As anticipated (see EDM, November 8), Belarus President Alexander Lukashenka’s meeting with his Russian counterpart Vladimir Putin in Moscow on November 10 ended in disagreement on the full range of issues discussed. In a highly unusual move, the Kremlin kept the publicity down to near-zero level after the presidential meeting, instead of papering over the differences as it does when they are manageable.
It was only three days later that Lukashenka recounted the Kremlin meeting to the assembled cabinet of ministers in Minsk (Belapan, Interfax, Charter 97, November 13). He turned down Putin’s proposals on energy deliveries, customs duties, and property transfers, which Moscow had publicly aired the preceding week to official Minsk’s indignation (see EDM, November 2).
Regarding gas, Putin and Lukashenka could only agree that Gazprom and the Belarus state gas transport company Beltransgas would continue negotiations on the price of Russian gas to Belarus for 2007. Russia demands $140 per 1,000 cubic meters — triple the existing price of $46.68 — and wants 50% ownership of Beltransgas in lieu of payment. Lukashenka not only ruled out the stated new price, but also countered by telling Putin that Beltransgas is worth $10 billion to $12 billion, and any transfer of its assets to Gazprom must proceed from that valuation.
Lukashenka’s new valuation of Beltransgas (based, he said, on the German valuation of the Czech gas transport system) would seem to rescind an earlier, informal Moscow-Minsk agreement to accept the Dutch ABN AmRo Bank’s valuation of Beltransgas. Officially, both sides had selected the Dutch bank to appraise Beltransgas, but there seems to be no binding agreement to accept that appraisal. The bank is now expected to issue an upper-end estimate of Beltransgas’s value at $3.5 billion. However, Lukashenka (by his account) told Putin in the Kremlin that he would only take the Dutch bank’s appraisal into consideration as one among others, along with Minsk’s own, “market-based” valuation.
Regarding oil deliveries, Putin as well as the Russian ambassador in Minsk, Alexander Surikov, had recently threatened publicly to terminate the existing arrangement, which is highly favorable to Belarus. Under this arrangement, based on existing taxation mechanisms on both sides, Belarus is massively importing Russian crude oil at a substantial discount, refining it in Belarus, and exporting the refined products with high profits. When Putin said during the Kremlin meeting that Russia would impose taxes on oil exports to Belarus, Lukashenka — invoking the [nominal] Union State agreements — rejected any kind of taxation including on oil and insisted on identical crude oil prices for Russian and Belarus refineries. Belarus would simply decline to take Russian oil at higher prices, Lukashenka warned.
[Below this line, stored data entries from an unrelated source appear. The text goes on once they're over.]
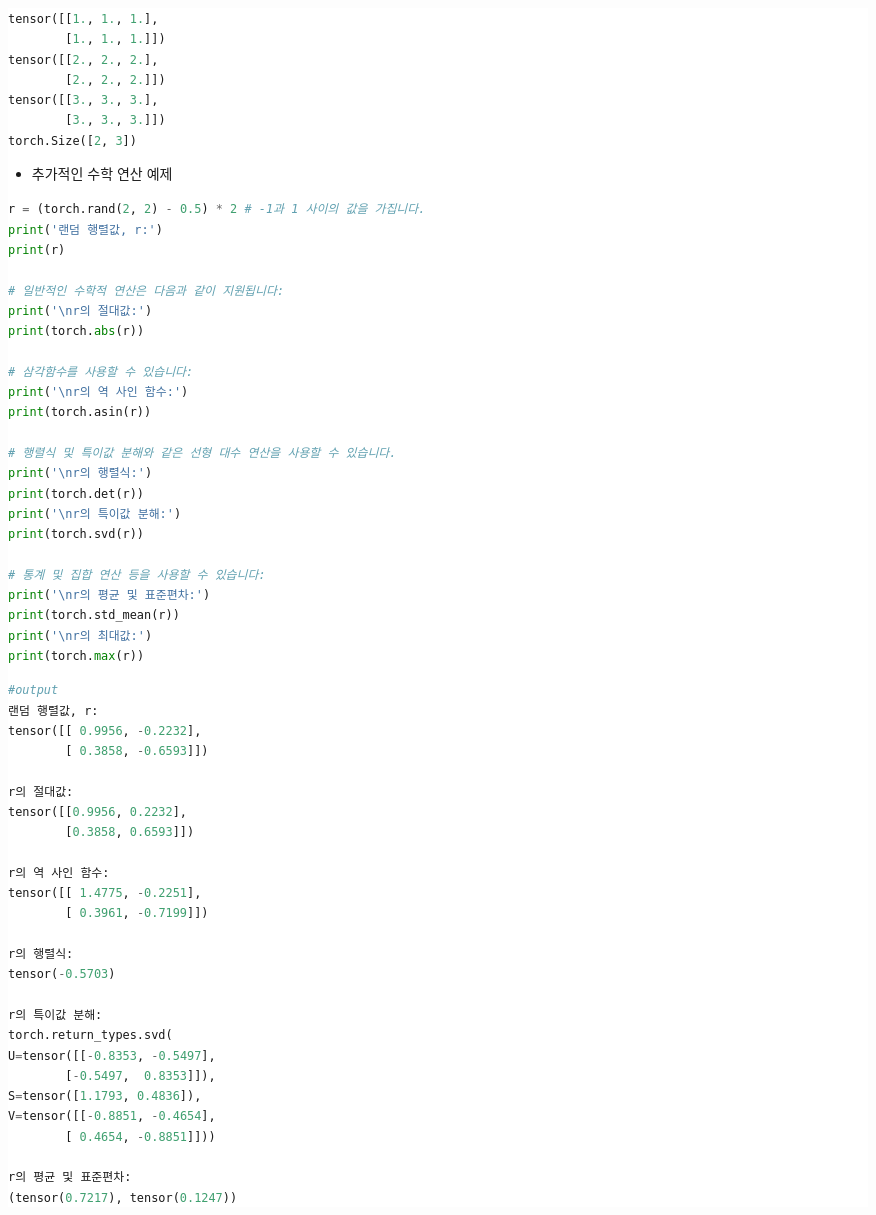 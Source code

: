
 ```python
tensor([[1., 1., 1.],
        [1., 1., 1.]])
tensor([[2., 2., 2.],
        [2., 2., 2.]])
tensor([[3., 3., 3.],
        [3., 3., 3.]])
torch.Size([2, 3])
```

- 추가적인 수학 연산 예제

```python
r = (torch.rand(2, 2) - 0.5) * 2 # -1과 1 사이의 값을 가집니다.
print('랜덤 행렬값, r:')
print(r)

# 일반적인 수학적 연산은 다음과 같이 지원됩니다:
print('\nr의 절대값:')
print(torch.abs(r))

# 삼각함수를 사용할 수 있습니다:
print('\nr의 역 사인 함수:')
print(torch.asin(r))

# 행렬식 및 특이값 분해와 같은 선형 대수 연산을 사용할 수 있습니다.
print('\nr의 행렬식:')
print(torch.det(r))
print('\nr의 특이값 분해:')
print(torch.svd(r))

# 통계 및 집합 연산 등을 사용할 수 있습니다:
print('\nr의 평균 및 표준편차:')
print(torch.std_mean(r))
print('\nr의 최대값:')
print(torch.max(r))
```

```python
#output
랜덤 행렬값, r:
tensor([[ 0.9956, -0.2232],
        [ 0.3858, -0.6593]])

r의 절대값:
tensor([[0.9956, 0.2232],
        [0.3858, 0.6593]])

r의 역 사인 함수:
tensor([[ 1.4775, -0.2251],
        [ 0.3961, -0.7199]])

r의 행렬식:
tensor(-0.5703)

r의 특이값 분해:
torch.return_types.svd(
U=tensor([[-0.8353, -0.5497],
        [-0.5497,  0.8353]]),
S=tensor([1.1793, 0.4836]),
V=tensor([[-0.8851, -0.4654],
        [ 0.4654, -0.8851]]))

r의 평균 및 표준편차:
(tensor(0.7217), tensor(0.1247))

```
Official Minsk probably has some leverage in this regard. With Russia badly short of refining capacities, some oil producing companies rely on the Navapolatsk and Mazyr refineries in Belarus and would probably ask the Russian government to take official Minsk’s position into account on the issue of crude oil deliveries.
Controversy flared up unexpectedly during the Kremlin meeting over sugar deliveries from Belarus to Russia. The Russian side suspects that some of that sugar is made elsewhere from cane and sold to Russia under preferential arrangements reserved for beet sugar from Belarus, undercutting Russia’s own producers. Moscow now proposes annual quota limits on sugar imports from Belarus. “What’s the matter, is sugar from Belarus less sweet to you?” countered Lukashenka, back in Minsk, rejecting any quota. Prior to the Kremlin meeting, Russian authorities had blocked some 200 railroad cars and trucks carrying sugar from Belarus, and the latter retaliated by blocking a 12-truck Russian convoy en route to Kaliningrad via Belarus.
Recounting this situation to the cabinet meeting, Lukashenka instructed the head of the State Customs Committee, Alexander Shpilyavsky, to prepare for possible retaliation against Russian transit: “If Russia continues to impose restrictions, we must take commensurate steps….Some 100 million tons of Russian cargoes are crisscrossing Belarus. This is huge transit, and we wouldn’t want to take certain actions.” He then warned in Moscow’s direction: “Would you like us to check every [Russian] truck at the [Russia-Belarus] border? In that case, the waiting line of your trucks would be stretching from Smolensk to Moscow” (Interfax, November 13).
Shortly before the Kremlin meeting, Lukashenka had received Azerbaijan’s President Ilham Aliyev in Minsk and went on to visit Iran on November 5-7. Official Minsk is actively seeking non-Russian supplies of energy and considering the possibility of transit routes for such supplies to Belarus via Ukraine. It is a very long shot, but it reflects the collapse of official Minsk’s confidence in Moscow. The process was long in the making and received its final impetus from Moscow’s latest and continuing attempts to take over the economy of Belarus.